◆ **TASK INSTRUCTIONS**
From the line with "#### HTML Element Reference" to the end of the data below, restate each line word for word, both ends included, without the pictures.

** Opening TASK MATERIAL block **

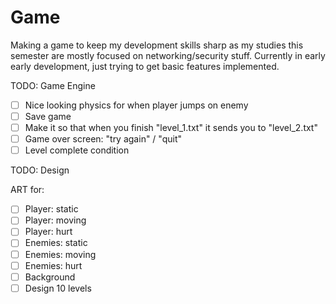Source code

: # Game
Making a game to keep my development skills sharp as my studies this semester are mostly focused on networking/security stuff. Currently in early early development, just trying to get basic features implemented.

TODO: Game Engine

- [ ] Nice looking physics for when player jumps on enemy
- [ ] Save game
- [ ] Make it so that when you finish "level_1.txt" it sends you to "level_2.txt"
- [ ] Game over screen: "try again" / "quit"
- [ ] Level complete condition 

TODO: Design

ART for:
- [ ] Player: static
- [ ] Player: moving
- [ ] Player: hurt
- [ ] Enemies: static
- [ ] Enemies: moving
- [ ] Enemies: hurt
- [ ] Background
- [ ] Design 10 levels
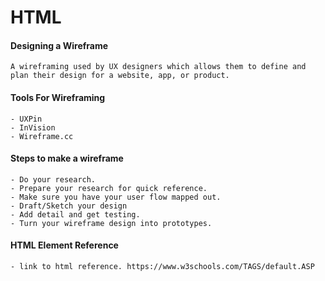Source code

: # HTML

#### Designing a Wireframe 
    A wireframing used by UX designers which allows them to define and plan their design for a website, app, or product.

#### Tools For Wireframing
    - UXPin
    - InVision
    - Wireframe.cc
#### Steps to make a wireframe
    - Do your research.
    - Prepare your research for quick reference.
    - Make sure you have your user flow mapped out.
    - Draft/Sketch your design
    - Add detail and get testing.
    - Turn your wireframe design into prototypes.

#### HTML Element Reference
    - link to html reference. https://www.w3schools.com/TAGS/default.ASP
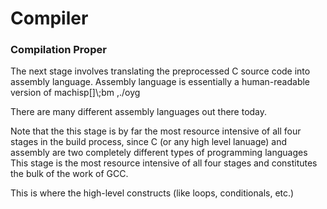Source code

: # Compiler

### **Compilation Proper**

The next stage involves translating the preprocessed C source code into assembly language. Assembly language is essentially a human-readable version of machisp\[]\\;bm ,./oyg

There are many different assembly languages out there today.&#x20;

Note that the this stage is by far the most resource intensive of all four stages in the build process, since C (or any high level lanuage) and assembly are two completely different types of programming languages This stage is the most resource intensive of all four stages and constitutes the bulk of the work of GCC.&#x20;







This is where the high-level constructs (like loops, conditionals, etc.)&#x20;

** Closing TASK MATERIAL block **

◆ **ANSWER SECTION**
#### HTML Element Reference
    - link to html reference. https://www.w3schools.com/TAGS/default.ASP
Source code

: # Compiler

### **Compilation Proper**

The next stage involves translating the preprocessed C source code into assembly language. Assembly language is essentially a human-readable version of machisp\[]\\;bm ,./oyg

There are many different assembly languages out there today.&#x20;

Note that the this stage is by far the most resource intensive of all four stages in the build process, since C (or any high level lanuage) and assembly are two completely different types of programming languages This stage is the most resource intensive of all four stages and constitutes the bulk of the work of GCC.&#x20;







This is where the high-level constructs (like loops, conditionals, etc.)&#x20;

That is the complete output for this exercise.